Essentially, the court found that the prosecutor asked a loaded question – and had done so despite the co-defendant’s own attorney objecting to a substantially similar question just minutes before.
“No further objection was raised by the Defendant to this question, but the Court believes that the question, particularly in retrospect, elicited information that the Court ruled was inadmissible,” Greenholtz explained. “The Court does not find that this line of inquiry by itself would have affected the outcome of the trial, but the conclusion suggested by the inquiry, along with arguments on different but related issues, tended to suggest that the Defendant had a burden to prove her innocence.”
The judge then listed several instances in which he found the state’s presentation deficient, including the lack of “a connection” between Bumpass and Bonner, and the lack of any link between the defendant and her co-defendant at the time of Bonner’s death.
“In summary, the weight of the evidence supporting the Defendant’s intention to commit the underlying felony was not significant beyond its minimum evidentiary sufficiency,” Greenholtz noted. “In many cases involving claims of cumulative error, the claim often falls short due to the overwhelming nature of the evidence against the defendant. That is not the case here.”
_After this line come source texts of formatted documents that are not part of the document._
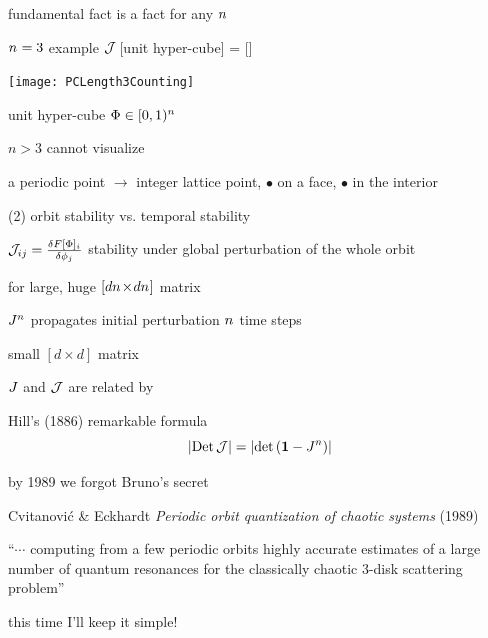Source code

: \begin{frame}{fundamental fact is a fact for any ${n_{}}$}

    \begin{block}{${n_{}}=3$ example} %
${\cal J}\,$[unit hyper-cube] = [{\fundPip}]
\begin{center}
            \begin{minipage}[c]{0.32\textwidth}\begin{center}
\texttt{[image: PCLength3Counting]}
            \end{center}\end{minipage}
            \hspace{2ex}
            \begin{minipage}[c]{0.46\textwidth}
unit hyper-cube $\Phi\in[0,1)^{n_{}}$
\bigskip\bigskip

{\footnotesize $n>3$ cannot visualize}
            \end{minipage}
\end{center}
    \end{block}
    {\footnotesize
a periodic point $\rightarrow$ integer lattice point,
{\color{red}$\bullet$} on a face,
{\color{blue}$\bullet$} in the interior
    }
\end{frame}

\begin{frame}{(2) orbit stability vs. temporal stability}
\begin{block}{\jacobianOrb}
\(
{\cal J}_{ij} =\frac{\delta F[\Phi]_i}{\delta \phi_j}
\)
stability under {\color{blue}global} perturbation of the whole orbit

\hfill for \cl{} large, huge $[d{n_{}}\!\times\!d{n_{}}]$ matrix
\end{block}
\begin{block}{{\jacobianM}}
\(
J^n
\)
propagates {\color{blue}initial} perturbation ${n_{}}$ time steps

\hfill small $[d\!\times\!d]$ matrix
\end{block}
\vfill

$J$ and ${\cal J}$ are related by
\begin{block}{Hill's (1886) remarkable formula}
\[
|\mbox{\rm Det}\,{\cal J}| = |\mbox{\rm det}\,({\bf 1} - J^n)|
\]
\end{block}
\end{frame}

\begin{frame}{by 1989 we forgot Bruno's secret}
\vfill

Cvitanovi\'c \& Eckhardt
{\em Periodic orbit quantization of chaotic systems}
(1989)
\bigskip

``$\cdots$ computing from a few periodic orbits highly accurate estimates
of a large number of quantum resonances for the classically chaotic
3-disk scattering problem''

\vfill

\begin{center}
{\Large this time I'll keep it simple!}
\end{center}

\end{frame}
In comments to the Chattanooga Times Free Press, the defendant’s current attorney, William Massey, praised the court’s ruling.
“I’m absolutely thrilled, I’m sure when I relay this information to Angel she would be thrilled as well,” Massey said. “It was particularly hard for her, she’s always maintained her innocence in this. We won a battle at this point, but we still have a war in front of us. The state has 60 days to file an appeal. It’s not a done deal yet.”